Hydro One: du potentiel, mais risque de panne de croissance

Publié le 01/06/2018 à 13:40

Hydro One: du potentiel, mais risque de panne de croissance

Publié le 01/06/2018 à 13:40

Par Stéphane Rolland

Photo:123rf

Le courant ne passe pas entre les Ontariens et Hydro One (H). L’ancienne société d’État privatisée par les libéraux de Kathleen Wynne est devenue la cible du mécontentement des électeurs. Le titre en fait les frais. Les analystes voient d’un bon oeil le distributeur d’électricité, mais les multiples sources d’inquiétude freinent la moitié d’entre eux. 

Robert Kwan, de RBC Marchés des capitaux, trouve le titre attrayant, mais il reconnaît que les préoccupations de ses collègues sont justifiées. «L’action pourrait plafonner dans les prochains mois en raison de plusieurs manchettes défavorables en lien avec les élections et plusieurs décisions réglementaires (prix de l’électricité en Ontario et modalités réglementaires de l’acquisition d’Avista (AVA) aux États-Unis)», résume l’analyste. Il choisit tout de même le camp des optimistes avec une recommandation «surperformance» et une cible à 25$. À 13,8 fois les bénéfices de 2019, le titre s’échange à un rabais de 50 points de base par rapport aux sociétés comparables, note l’analyste. Le rendement du dividende est de 4,3%.

Robert Catellier, de Marchés mondiaux CIBC, partage sensiblement la même opinion : le titre s’échange à un prix attrayant, mais les manchettes vont peser sur celui-ci. Par contre, il juge que ces incertitudes rendent l’action moins attrayante à court terme. Il émet donc une recommandation «neutre» avec une cible à 24$.

La divergence entre les deux experts traduit bien l’humeur sur Bay Street. Des 15 analystes qui suivent le titre, 7 ont une recommandation d’achat, 6 restent sur les lignes de côté et deux suggèrent de vendre, selon une recension effectuée par Reuters.

La politique

Sur le front électoral, la décision de privatiser Hydro One revient hanter la première ministre libérale Kathleen Wynne, qui est en mauvaise posture pour le scrutin du 7 juin. Bien que les tarifs soient encore réglementés, les Ontariens sont insatisfaits de l’augmentation des prix de l’électricité. La hausse de la rémunération des hauts dirigeants a notamment ravivé la grogne.

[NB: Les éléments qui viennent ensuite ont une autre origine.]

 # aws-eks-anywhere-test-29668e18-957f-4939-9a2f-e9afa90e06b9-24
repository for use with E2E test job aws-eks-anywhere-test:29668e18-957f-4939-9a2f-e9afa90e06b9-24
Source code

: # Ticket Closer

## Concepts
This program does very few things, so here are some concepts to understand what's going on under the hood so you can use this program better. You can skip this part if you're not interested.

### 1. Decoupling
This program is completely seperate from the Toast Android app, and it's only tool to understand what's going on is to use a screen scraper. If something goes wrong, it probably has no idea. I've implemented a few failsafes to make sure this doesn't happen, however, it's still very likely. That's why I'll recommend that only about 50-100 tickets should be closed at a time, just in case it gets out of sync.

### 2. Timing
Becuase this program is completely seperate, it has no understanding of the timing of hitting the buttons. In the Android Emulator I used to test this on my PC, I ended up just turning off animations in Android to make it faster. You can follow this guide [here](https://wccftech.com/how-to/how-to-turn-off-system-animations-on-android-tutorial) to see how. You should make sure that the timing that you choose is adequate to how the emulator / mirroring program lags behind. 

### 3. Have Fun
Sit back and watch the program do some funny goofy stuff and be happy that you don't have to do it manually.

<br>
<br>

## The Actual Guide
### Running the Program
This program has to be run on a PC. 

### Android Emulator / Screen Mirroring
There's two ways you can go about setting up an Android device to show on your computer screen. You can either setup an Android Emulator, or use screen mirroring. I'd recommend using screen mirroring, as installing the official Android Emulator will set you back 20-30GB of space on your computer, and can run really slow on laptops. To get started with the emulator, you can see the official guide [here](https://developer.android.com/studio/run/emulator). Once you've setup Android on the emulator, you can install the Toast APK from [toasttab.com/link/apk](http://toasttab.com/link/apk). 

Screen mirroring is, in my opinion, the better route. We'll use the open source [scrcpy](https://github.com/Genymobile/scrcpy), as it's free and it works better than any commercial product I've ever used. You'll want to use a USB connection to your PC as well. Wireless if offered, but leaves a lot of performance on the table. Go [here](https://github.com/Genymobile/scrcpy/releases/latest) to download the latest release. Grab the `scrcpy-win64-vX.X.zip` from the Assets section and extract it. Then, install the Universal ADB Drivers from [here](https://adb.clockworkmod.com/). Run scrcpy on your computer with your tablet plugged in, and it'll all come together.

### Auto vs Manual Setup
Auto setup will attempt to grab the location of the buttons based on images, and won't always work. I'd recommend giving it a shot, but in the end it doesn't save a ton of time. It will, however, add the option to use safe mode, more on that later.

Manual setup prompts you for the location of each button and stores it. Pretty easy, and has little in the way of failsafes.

Les conservateurs de Doug Ford promettent de virer le conseil et le PDG. Le Nouveau Parti démocratique (NPD) d’Andrea Horwath a promis de renationaliser l’entreprise sur une période de quatre ans. «L’Ontario a une longue histoire de tensions politiques liées au secteur électrique qui date de la création de l’Hydro Electric Power Commission of Ontario en 1906 », constate Andrew Kuske, de Credit Suisse. Le bruit politique risque d’entourer l’entreprise jusqu’à l’élection du 7 juin, et probablement au-delà.»

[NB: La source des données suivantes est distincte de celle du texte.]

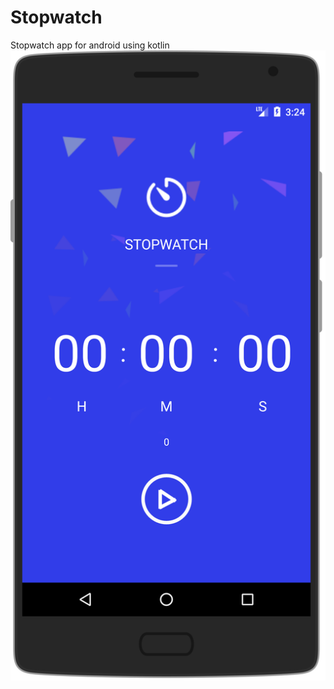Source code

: # Stopwatch
Stopwatch app for android using kotlin
![alt text](68747470733a2f2f692e696d6775722e636f6d2f64653854626b6d2e706e67.png)
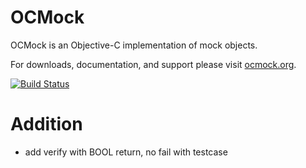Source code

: OCMock
======

OCMock is an Objective-C implementation of mock objects. 

For downloads, documentation, and support please visit [ocmock.org][].  

[![Build Status](https://travis-ci.org/erikdoe/ocmock.svg?branch=master)](https://travis-ci.org/erikdoe/ocmock)

  [ocmock.org]: http://ocmock.org/


# Addition
* add verify with BOOL return, no fail with testcase
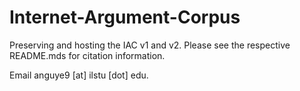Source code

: # Internet-Argument-Corpus


Preserving and hosting the IAC v1 and v2. Please see the respective README.mds for citation information.





Email anguye9 [at] ilstu [dot] edu.

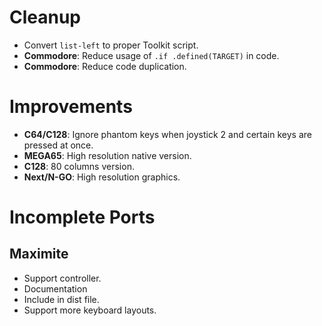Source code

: # Cleanup

- Convert `list-left` to proper Toolkit script.
- **Commodore**: Reduce usage of `.if .defined(TARGET)` in code.
- **Commodore**: Reduce code duplication.

# Improvements

- **C64/C128**: Ignore phantom keys when joystick 2 and certain keys are pressed at once.
- **MEGA65**: High resolution native version.
- **C128**: 80 columns version.
- **Next/N-GO**: High resolution graphics.

# Incomplete Ports

## Maximite

- Support controller.
- Documentation
- Include in dist file.
- Support more keyboard layouts.
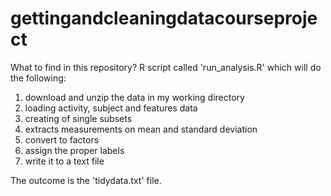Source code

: # gettingandcleaningdatacourseproject

What to find in this repository?
R script called 'run_analysis.R' which will do the following:
1. download and unzip the data in my working directory
2. loading activity, subject and features data
3. creating of single subsets
4. extracts measurements on mean and standard deviation
5. convert to factors
6. assign the proper labels
7. write it to a text file

The outcome is the 'tidydata.txt' file.

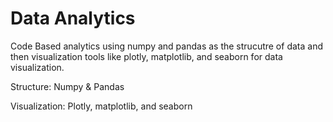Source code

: # Data Analytics
Code Based analytics using numpy and pandas as the strucutre of data and then visualization tools like plotly, matplotlib, and seaborn for data visualization. 

Structure: Numpy & Pandas

Visualization: Plotly, matplotlib, and seaborn
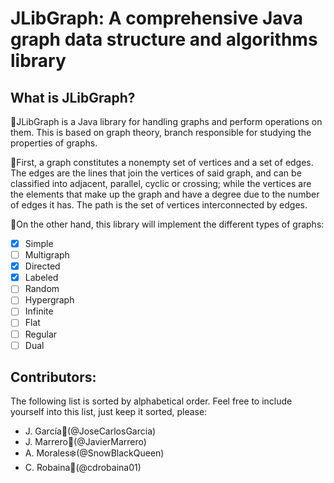 # JLibGraph: A comprehensive Java graph data structure and algorithms library

## What is JLibGraph?

:small_blue_diamond:JLibGraph is a Java library for handling graphs and perform operations on them. This is based on graph theory, branch responsible for studying the properties of graphs.

:small_blue_diamond:First, a graph constitutes a nonempty set of vertices and a set of edges. The edges are the lines that join the vertices of said graph, and can be classified into adjacent, parallel, cyclic or crossing; while the vertices are the elements that make up the graph and have a degree due to the number of edges it has. The path is the set of vertices interconnected by edges. 

:small_blue_diamond:On the other hand, this library will implement the different types of graphs:
- [X] Simple
- [ ] Multigraph 
- [X] Directed 
- [X] Labeled 
- [ ] Random 
- [ ] Hypergraph 
- [ ] Infinite 
- [ ] Flat 
- [ ] Regular 
- [ ] Dual 

## Contributors:

The following list is sorted by alphabetical order. Feel free to include yourself into this list, just keep it sorted, please:

- J. García:mango:(@JoseCarlosGarcia)
- J. Marrero:robot:(@JavierMarrero)
- A. Morales:snowflake:(@SnowBlackQueen)
- C. Robaina:evergreen_tree:(@cdrobaina01)
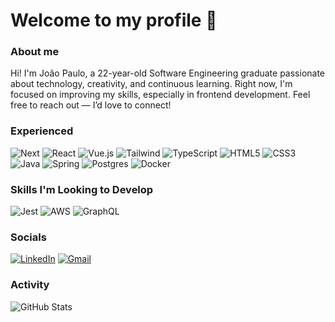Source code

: # Welcome to my profile 👋

### About me

Hi! I'm João Paulo, a 22-year-old Software Engineering graduate passionate about technology, creativity, and continuous learning. Right now, I'm focused on improving my skills, especially in frontend development. Feel free to reach out — I’d love to connect!

### Experienced

![Next](https://img.shields.io/badge/Next-black?style=for-the-badge&logo=next.js&logoColor=white)
![React](https://img.shields.io/badge/React-20232A?style=for-the-badge&logo=react&logoColor=61DAFB)
![Vue.js](https://img.shields.io/badge/vuejs-%2335495e.svg?style=for-the-badge&logo=vuedotjs&logoColor=%234FC08D)
![Tailwind](https://img.shields.io/badge/tailwindcss-%2338B2AC.svg?style=for-the-badge&logo=tailwind-css&logoColor=white)
![TypeScript](https://img.shields.io/badge/typescript-%23007ACC.svg?style=for-the-badge&logo=typescript&logoColor=white)
![HTML5](https://img.shields.io/badge/html5-%23E34F26.svg?style=for-the-badge&logo=html5&logoColor=white)
![CSS3](https://img.shields.io/badge/css3-%231572B6.svg?style=for-the-badge&logo=css3&logoColor=white)
![Java](https://img.shields.io/badge/java-%23ED8B00.svg?style=for-the-badge&logo=openjdk&logoColor=white)
![Spring](https://img.shields.io/badge/spring-%236DB33F.svg?style=for-the-badge&logo=spring&logoColor=white)
![Postgres](https://img.shields.io/badge/postgres-%23316192.svg?style=for-the-badge&logo=postgresql&logoColor=white)
![Docker](https://img.shields.io/badge/docker-%230db7ed.svg?style=for-the-badge&logo=docker&logoColor=white)

### Skills I'm Looking to Develop

![Jest](https://img.shields.io/badge/Jest-C21325?style=for-the-badge&logo=jest&logoColor=white)
![AWS](https://img.shields.io/badge/AWS-232F3E?style=for-the-badge&logo=amazon-aws&logoColor=white)
![GraphQL](https://img.shields.io/badge/GraphQL-E10098?style=for-the-badge&logo=graphql&logoColor=white)


### Socials

[![LinkedIn](https://img.shields.io/badge/linkedin-%230077B5.svg?style=for-the-badge&logo=linkedin&logoColor=white)](https://www.linkedin.com/in/jo%C3%A3o-paulo-freitas-queiroz-345439212/)
[![Gmail](https://img.shields.io/badge/Gmail-D14836?style=for-the-badge&logo=gmail&logoColor=white)](mailto:Joaop3595@gmail.com)

### Activity

![GitHub Stats](https://github-readme-stats.vercel.app/api?username=Joaopfq&show_icons=true&theme=tokyonight)
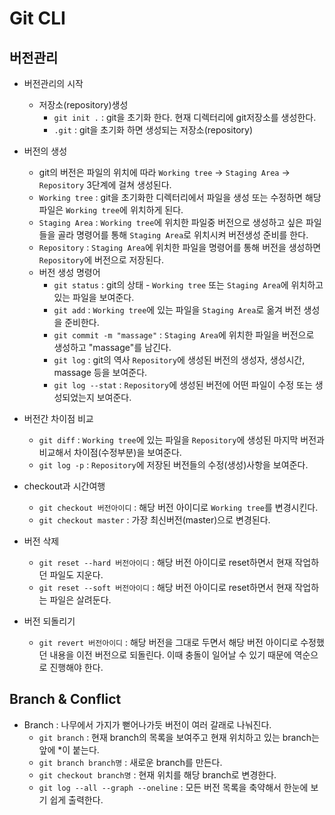 # Git CLI
## 버전관리
+ 버전관리의 시작
	+ 저장소(repository)생성
		+ `git init .` : git을 초기화 한다. 현재 디렉터리에 git저장소를 생성한다.
		+ `.git` : git을 초기화 하면 생성되는 저장소(repository)
   
+ 버전의 생성
	+ git의 버전은 파일의 위치에 따라 `Working tree` -> `Staging Area` -> `Repository` 3단계에 걸쳐 생성된다.
	+ `Working tree` : git을 초기화한 디렉터리에서 파일을 생성 또는 수정하면 해당 파일은 `Working tree`에 위치하게 된다.
	+ `Staging Area` : `Working tree`에 위치한 파일중 버전으로 생성하고 싶은 파일들을 골라 명령어를 통해 `Staging Area`로 위치시켜 버전생성 준비를 한다.
	+ `Repository` : `Staging Area`에 위치한 파일을 명령어를 통해 버전을 생성하면 `Repository`에 버전으로 저장된다.
	+ 버전 생성 명령어
		+ `git status` : git의 상태 - `Working tree` 또는 `Staging Area`에 위치하고 있는 파일을 보여준다.
		+ `git add` : `Working tree`에 있는 파일을 `Staging Area`로 옮겨 버전 생성을 준비한다.
		+ `git commit -m "massage"` : `Staging Area`에 위치한 파일을 버전으로 생성하고 "massage"를 남긴다.
		+ `git log` : git의 역사 `Repository`에 생성된 버전의 생성자, 생성시간, massage 등을 보여준다.
		+ `git log --stat` : `Repository`에 생성된 버전에 어떤 파일이 수정 또는 생성되었는지 보여준다.
   
+ 버전간 차이점 비교
	+ `git diff` : `Working tree`에 있는 파일을 `Repository`에 생성된 마지막 버전과 비교해서 차이점(수정부분)을 보여준다.
	+ `git log -p` : `Repository`에 저장된 버전들의 수정(생성)사항을 보여준다.
   
+ checkout과 시간여행
	+ `git checkout 버전아이디` : 해당 버전 아이디로 `Working tree`를 변경시킨다.
	+ `git checkout master` : 가장 최신버전(master)으로 변경된다.

+ 버전 삭제
	+ `git reset --hard 버전아이디` : 해당 버전 아이디로 reset하면서 현재 작업하던 파일도 지운다.
	+ `git reset --soft 버전아이디` : 해당 버전 아이디로 reset하면서 현재 작업하는 파일은 살려둔다.

+ 버전 되돌리기
	+ `git revert 버전아이디` : 해당 버전을 그대로 두면서 해당 버전 아이디로 수정했던 내용을 이전 버전으로 되돌린다. 이때 충돌이 일어날 수 있기 때문에 역순으로 진행해야 한다.

## Branch & Conflict
+ Branch : 나무에서 가지가 뻗어나가듯 버전이 여러 갈래로 나눠진다.
	+ `git branch` : 현재 branch의 목록을 보여주고 현재 위치하고 있는 branch는 앞에 *이 붙는다.
	+ `git branch branch명` : 새로운 branch를 만든다.
	+ `git checkout branch명` : 현재 위치를 해당 branch로 변경한다.
	+ `git log --all --graph --oneline` : 모든 버전 목록을 축약해서 한눈에 보기 쉽게 출력한다.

L’analyste invite cependant les investisseurs à « faire la différence entre la rhétorique et la réalité». «Oui, il y a un risque, mais le déclin du titre offre un meilleur rapport. Nous faisons donc passer notre recommandation de «neutre» à «surperformance» ».

Robert Hope, de Banque Scotia, pense, lui aussi, que les promesses électorales ne sont que du «bruit». Il remet en doute la promesse des conservateurs de renvoyer le PDG et les membres du conseil d’administration. La procédure à suivre est plus complexe. Le gouvernement peut demander une assemblée spéciale pour changer les membres du CA. Un comité représentant les cinq plus importants actionnaires et la province devra alors se pencher sur la question, mais le gouvernement n’a pas la majorité des votes dans le comité. Pour ce qui est de la promesse du NPD, bien difficile de savoir comment le rachat des actions se passerait concrètement, juge M. Hope.

Les tarifs

En parallèle aux tensions politiques, les investisseurs attendent des nouvelles sur la décision de la Commission de l’énergie de l’Ontario quant aux prix qu’Hydro One pourra facturer. Une décision sera probablement rendue dans la deuxième moitié de l’année, anticipe Jeremy Rosenfield, de l’Industrielle Alliance.

Hydro One a accumulé un actif d’impôts futurs à son bilan. Il s’agit d’un élément comptable qui permet à une entreprise de réduire sa facture fiscale dans le futur. Or, la Commission de l’énergie a décidé qu’une partie de cette économie d’impôt devrait revenir aux clients de la société et pas seulement à ses actionnaires. Le distributeur d’électricité a porté la cause en appel. Si la décision leur demeure défavorable, les actionnaires perdront l’équivalent de 7 cents à 9 cents par action, ou l’équivalent de 2,4% des fonds de trésorerie d’exploitation.

Une acquisition transformationnelle

Pendant ce temps, l’acquisition d’Avista, une société de services publics du nord-est des États-Unis, pour un montant de 6,7 G$, pourrait bientôt faire d’Hydro One l’une des plus importantes compagnies réglementées de services publics en Amérique du Nord. Jusqu’à maintenant, le processus d’autorisation de l’acquisition semble bien en selle et devrait être terminé «à la fin de l’été», estime M. Rosenfield.

Pour 2019, l’impact négatif de la réforme fiscale américaine et les décisions réglementaires sur les prix supprimeront l’ajout de bénéfice de 0,05$ lié à l’acquisition. M. Rosenfield pense cependant que les bénéfices d’Avista croîtront à un rythme de 4% à 6% dans les années subséquentes.

La transaction américaine permettrait à Hydro One de réduire son exposition au risque réglementaire ontarien, pense Linda Ezergailis, de Valeurs mobilières TD.